Happy wovember (moveber)

don't let the look on my face fool you. I'm THRILLED!
It's November!
Halloween is over, my boy just turned 2, remembrance/veterans day has just passed holiday music is creeping into radio rotation, there's SNOW on the ground (yep, that's right like a good foot of the white stuff!)! Holiday themed coffees and early Christmas shopping aside November has also become what we all know and love as Movember (we'll celebrate movember in a different post). Recently I've learned that November is the month to celebrate real wool. Not blends or "wooly/woolen" fabrics/yarns but real honest to goodness wool from a real honest to goodness sheep.
 Knit, crochet or felt with it, wear it and appreciate the wonderful properties of wool!
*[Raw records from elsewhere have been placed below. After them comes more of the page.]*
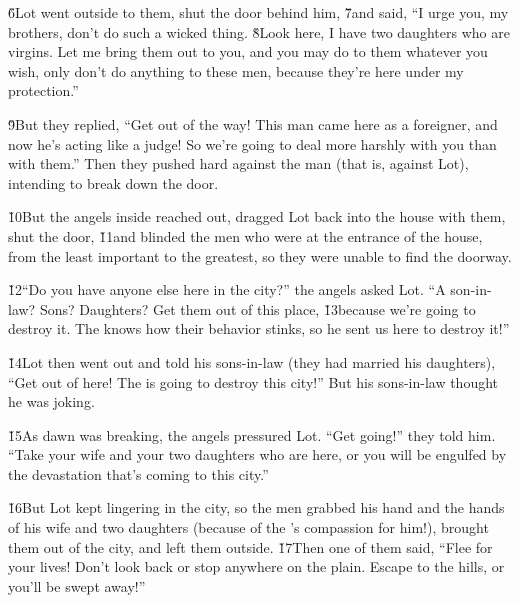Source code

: \v{6}Lot went outside to them, shut the door behind him, \v{7}and said, ``I urge you, my brothers, don't do such a wicked thing. \v{8}Look here, I have two daughters who are virgins. Let me bring them out to you, and you may do to them whatever you wish, only don't do anything to these men, because they're here under my protection.''

\v{9}But they replied, ``Get out of the way! This man came here as a foreigner, and now he's acting like a judge! So we're going to deal more harshly with you than with them.'' Then they pushed hard against the man (that is, against Lot), intending to break down the door.

\v{10}But the angels inside reached out, dragged Lot back into the house with them, shut the door, \v{11}and blinded the men who were at the entrance of the house, from the least important to the greatest, so they were unable to find the doorway.

\v{12}``Do you have anyone else here in the city?'' the angels asked Lot. ``A son-in-law? Sons? Daughters? Get them out of this place, \v{13}because we're going to destroy it. The  knows how their behavior stinks, so he sent us here to destroy it!''

\v{14}Lot then went out and told his sons-in-law (they had married his daughters), ``Get out of here! The  is going to destroy this city!'' But his sons-in-law thought he was joking.

\v{15}As dawn was breaking, the angels pressured Lot. ``Get going!'' they told him. ``Take your wife and your two daughters who are here, or you will be engulfed by the devastation that's coming to this city.''

\v{16}But Lot kept lingering in the city, so the men grabbed his hand and the hands of his wife and two daughters (because of the 's compassion for him!), brought them out of the city, and left them outside. \v{17}Then one of them said, ``Flee for your lives! Don't look back or stop anywhere on the plain. Escape to the hills, or you'll be swept away!''

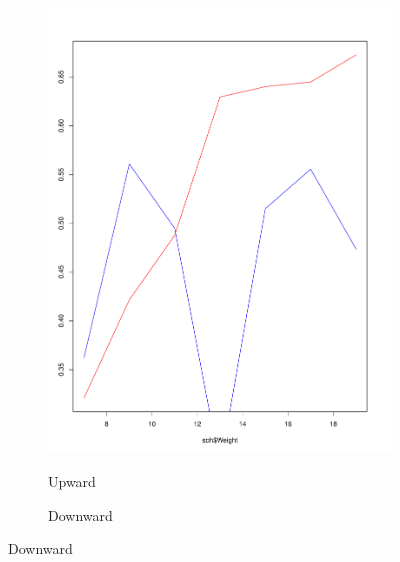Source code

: \documentclass{itatnew}
\begin{document}
\begin{figure}[htp]
  \begin{subfigure}{\linewidth}
    \caption{Upward}
    \includegraphics[width=\linewidth]{images/SoHUpBlur}
    \label{fig:UpwardBlur}
  \end{subfigure}
  \hspace{1em}
  \begin{subfigure}{\linewidth}
    \caption{Downward}

\end{subfigure}
\end{figure}
\end{document}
They call it Wovember and it's a movement I can get behind. What's better than a beautiful wool garment? Not much. So grab a skein (or those wool socks nanny made you) and celebrate sheep, wool and the people who make it happen for us. 

pardon my messy yarn

If you're anything like me you're probably already eyeballs deep in winter or Christmas projects and while you're at it why don't you pick up some good old fashioned 100% real wool (or, if you're anything like me just pull some out of your never ending stash) and make a little something for yourself or someone else.

 I've been needing an excuse to make something for myself so I pulled out a couple of (4oz) skeins Of a wonderful wool my mother in law sent me for Christmas last year called heritage by Briggs and Little it is beautiful 100% Canadian (made in New Brunswick) real [like there were some bits of hay still in it] wool yarn. Apparently Briggs and Little is Canada's oldest woollen mill so yay! totally fitting! The pattern I decided to go for was this lovely hooded cowl/"infinity scarf"  from string with style.

WHAT is happening with my hair?
I'll admit that I altered the pattern, like I do with every pattern I use.. I used the same hook size and the same thickness of yarn as the pattern called for. I did add an extra row to the width of the piece, I like thick scarves- In fact now that it's finished I might go around the bottom of it once (or twice) more to make it even thicker.

  I also added an extra row or two to the hood and I made the entire project in one piece rather than fastening off, making a hood, sewing it together and then sewing it on. That seemed like a lot more work than my lazy butt had in mind.

 I just continued on with the first row of the hood on top of the last row of the scarf. It worked out rather well and I'm pretty pleased with the result. It's a nice fast project and will serve me well. Yay wool!